Extracted records:
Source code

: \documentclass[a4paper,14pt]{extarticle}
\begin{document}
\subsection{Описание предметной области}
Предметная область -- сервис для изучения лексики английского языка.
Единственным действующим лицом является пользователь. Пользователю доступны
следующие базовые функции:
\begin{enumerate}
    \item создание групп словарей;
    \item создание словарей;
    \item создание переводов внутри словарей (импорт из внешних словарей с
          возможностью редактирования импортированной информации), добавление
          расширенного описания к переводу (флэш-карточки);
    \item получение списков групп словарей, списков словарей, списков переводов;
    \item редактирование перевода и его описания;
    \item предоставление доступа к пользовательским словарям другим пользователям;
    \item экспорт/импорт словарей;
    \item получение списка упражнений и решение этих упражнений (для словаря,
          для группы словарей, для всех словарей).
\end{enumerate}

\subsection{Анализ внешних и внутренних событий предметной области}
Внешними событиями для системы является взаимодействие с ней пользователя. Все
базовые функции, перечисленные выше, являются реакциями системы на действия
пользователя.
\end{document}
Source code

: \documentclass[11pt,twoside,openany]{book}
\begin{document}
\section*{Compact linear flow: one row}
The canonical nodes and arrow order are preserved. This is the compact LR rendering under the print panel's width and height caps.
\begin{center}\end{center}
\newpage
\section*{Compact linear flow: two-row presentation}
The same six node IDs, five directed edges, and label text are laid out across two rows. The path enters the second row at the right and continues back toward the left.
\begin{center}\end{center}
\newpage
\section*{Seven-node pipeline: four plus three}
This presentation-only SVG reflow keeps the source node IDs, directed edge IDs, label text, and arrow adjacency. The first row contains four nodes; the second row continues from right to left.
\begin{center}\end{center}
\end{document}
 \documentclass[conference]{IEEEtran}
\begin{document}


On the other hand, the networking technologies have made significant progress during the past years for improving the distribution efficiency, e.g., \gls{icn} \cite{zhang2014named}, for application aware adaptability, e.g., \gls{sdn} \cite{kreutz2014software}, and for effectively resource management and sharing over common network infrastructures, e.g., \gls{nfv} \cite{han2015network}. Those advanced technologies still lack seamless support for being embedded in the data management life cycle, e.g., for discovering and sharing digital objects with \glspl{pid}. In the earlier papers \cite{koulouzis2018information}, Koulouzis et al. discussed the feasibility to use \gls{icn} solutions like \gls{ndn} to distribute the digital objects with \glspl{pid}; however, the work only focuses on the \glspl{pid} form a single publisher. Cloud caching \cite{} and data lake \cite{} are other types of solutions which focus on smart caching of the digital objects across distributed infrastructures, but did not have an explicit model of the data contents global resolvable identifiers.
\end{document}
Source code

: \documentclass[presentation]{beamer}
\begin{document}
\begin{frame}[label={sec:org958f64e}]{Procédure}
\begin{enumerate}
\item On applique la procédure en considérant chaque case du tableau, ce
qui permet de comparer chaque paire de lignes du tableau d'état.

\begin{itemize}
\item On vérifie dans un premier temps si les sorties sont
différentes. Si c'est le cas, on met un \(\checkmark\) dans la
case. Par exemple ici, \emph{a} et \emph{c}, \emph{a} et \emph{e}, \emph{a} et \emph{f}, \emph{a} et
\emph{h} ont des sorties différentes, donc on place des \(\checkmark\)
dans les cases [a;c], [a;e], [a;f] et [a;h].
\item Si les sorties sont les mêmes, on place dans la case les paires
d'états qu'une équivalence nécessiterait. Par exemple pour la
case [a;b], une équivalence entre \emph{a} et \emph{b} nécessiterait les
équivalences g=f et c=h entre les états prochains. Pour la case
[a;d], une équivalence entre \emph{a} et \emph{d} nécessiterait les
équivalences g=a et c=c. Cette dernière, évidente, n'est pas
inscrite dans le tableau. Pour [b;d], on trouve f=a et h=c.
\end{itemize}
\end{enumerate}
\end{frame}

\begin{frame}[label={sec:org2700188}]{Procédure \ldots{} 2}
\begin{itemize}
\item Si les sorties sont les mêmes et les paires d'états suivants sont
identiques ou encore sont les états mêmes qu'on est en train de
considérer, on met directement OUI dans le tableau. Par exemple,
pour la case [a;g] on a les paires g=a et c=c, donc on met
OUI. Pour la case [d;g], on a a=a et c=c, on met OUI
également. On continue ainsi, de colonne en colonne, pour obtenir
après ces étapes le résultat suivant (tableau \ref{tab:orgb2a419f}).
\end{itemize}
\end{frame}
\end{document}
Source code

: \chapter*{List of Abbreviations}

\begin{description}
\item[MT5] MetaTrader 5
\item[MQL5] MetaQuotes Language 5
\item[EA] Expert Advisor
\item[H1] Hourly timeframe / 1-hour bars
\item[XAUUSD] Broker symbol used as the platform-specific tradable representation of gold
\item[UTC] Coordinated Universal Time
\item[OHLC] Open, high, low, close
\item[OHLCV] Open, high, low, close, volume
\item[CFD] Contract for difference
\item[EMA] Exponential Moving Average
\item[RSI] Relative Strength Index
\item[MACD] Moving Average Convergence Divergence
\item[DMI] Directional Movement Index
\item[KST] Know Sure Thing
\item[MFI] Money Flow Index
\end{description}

◆ Exercise requirements
Your answer should be every entry above, repeated exactly.

◆ Task answer
Source code

: \documentclass[a4paper,14pt]{extarticle}
\begin{document}
\subsection{Описание предметной области}
Предметная область -- сервис для изучения лексики английского языка.
Единственным действующим лицом является пользователь. Пользователю доступны
следующие базовые функции:
\begin{enumerate}
    \item создание групп словарей;
    \item создание словарей;
    \item создание переводов внутри словарей (импорт из внешних словарей с
          возможностью редактирования импортированной информации), добавление
          расширенного описания к переводу (флэш-карточки);
    \item получение списков групп словарей, списков словарей, списков переводов;
    \item редактирование перевода и его описания;
    \item предоставление доступа к пользовательским словарям другим пользователям;
    \item экспорт/импорт словарей;
    \item получение списка упражнений и решение этих упражнений (для словаря,
          для группы словарей, для всех словарей).
\end{enumerate}

\subsection{Анализ внешних и внутренних событий предметной области}
Внешними событиями для системы является взаимодействие с ней пользователя. Все
базовые функции, перечисленные выше, являются реакциями системы на действия
пользователя.
\end{document}
Source code

: \documentclass[11pt,twoside,openany]{book}
\begin{document}
\section*{Compact linear flow: one row}
The canonical nodes and arrow order are preserved. This is the compact LR rendering under the print panel's width and height caps.
\begin{center}\end{center}
\newpage
\section*{Compact linear flow: two-row presentation}
The same six node IDs, five directed edges, and label text are laid out across two rows. The path enters the second row at the right and continues back toward the left.
\begin{center}\end{center}
\newpage
\section*{Seven-node pipeline: four plus three}
This presentation-only SVG reflow keeps the source node IDs, directed edge IDs, label text, and arrow adjacency. The first row contains four nodes; the second row continues from right to left.
\begin{center}\end{center}
\end{document}
 \documentclass[conference]{IEEEtran}
\begin{document}


On the other hand, the networking technologies have made significant progress during the past years for improving the distribution efficiency, e.g., \gls{icn} \cite{zhang2014named}, for application aware adaptability, e.g., \gls{sdn} \cite{kreutz2014software}, and for effectively resource management and sharing over common network infrastructures, e.g., \gls{nfv} \cite{han2015network}. Those advanced technologies still lack seamless support for being embedded in the data management life cycle, e.g., for discovering and sharing digital objects with \glspl{pid}. In the earlier papers \cite{koulouzis2018information}, Koulouzis et al. discussed the feasibility to use \gls{icn} solutions like \gls{ndn} to distribute the digital objects with \glspl{pid}; however, the work only focuses on the \glspl{pid} form a single publisher. Cloud caching \cite{} and data lake \cite{} are other types of solutions which focus on smart caching of the digital objects across distributed infrastructures, but did not have an explicit model of the data contents global resolvable identifiers.
\end{document}
Source code

: \documentclass[presentation]{beamer}
\begin{document}
\begin{frame}[label={sec:org958f64e}]{Procédure}
\begin{enumerate}
\item On applique la procédure en considérant chaque case du tableau, ce
qui permet de comparer chaque paire de lignes du tableau d'état.

\begin{itemize}
\item On vérifie dans un premier temps si les sorties sont
différentes. Si c'est le cas, on met un \(\checkmark\) dans la
case. Par exemple ici, \emph{a} et \emph{c}, \emph{a} et \emph{e}, \emph{a} et \emph{f}, \emph{a} et
\emph{h} ont des sorties différentes, donc on place des \(\checkmark\)
dans les cases [a;c], [a;e], [a;f] et [a;h].
\item Si les sorties sont les mêmes, on place dans la case les paires
d'états qu'une équivalence nécessiterait. Par exemple pour la
case [a;b], une équivalence entre \emph{a} et \emph{b} nécessiterait les
équivalences g=f et c=h entre les états prochains. Pour la case
[a;d], une équivalence entre \emph{a} et \emph{d} nécessiterait les
équivalences g=a et c=c. Cette dernière, évidente, n'est pas
inscrite dans le tableau. Pour [b;d], on trouve f=a et h=c.
\end{itemize}
\end{enumerate}
\end{frame}

\begin{frame}[label={sec:org2700188}]{Procédure \ldots{} 2}
\begin{itemize}
\item Si les sorties sont les mêmes et les paires d'états suivants sont
identiques ou encore sont les états mêmes qu'on est en train de
considérer, on met directement OUI dans le tableau. Par exemple,
pour la case [a;g] on a les paires g=a et c=c, donc on met
OUI. Pour la case [d;g], on a a=a et c=c, on met OUI
également. On continue ainsi, de colonne en colonne, pour obtenir
après ces étapes le résultat suivant (tableau \ref{tab:orgb2a419f}).
\end{itemize}
\end{frame}
\end{document}
Source code

: \chapter*{List of Abbreviations}

\begin{description}
\item[MT5] MetaTrader 5
\item[MQL5] MetaQuotes Language 5
\item[EA] Expert Advisor
\item[H1] Hourly timeframe / 1-hour bars
\item[XAUUSD] Broker symbol used as the platform-specific tradable representation of gold
\item[UTC] Coordinated Universal Time
\item[OHLC] Open, high, low, close
\item[OHLCV] Open, high, low, close, volume
\item[CFD] Contract for difference
\item[EMA] Exponential Moving Average
\item[RSI] Relative Strength Index
\item[MACD] Moving Average Convergence Divergence
\item[DMI] Directional Movement Index
\item[KST] Know Sure Thing
\item[MFI] Money Flow Index
\end{description}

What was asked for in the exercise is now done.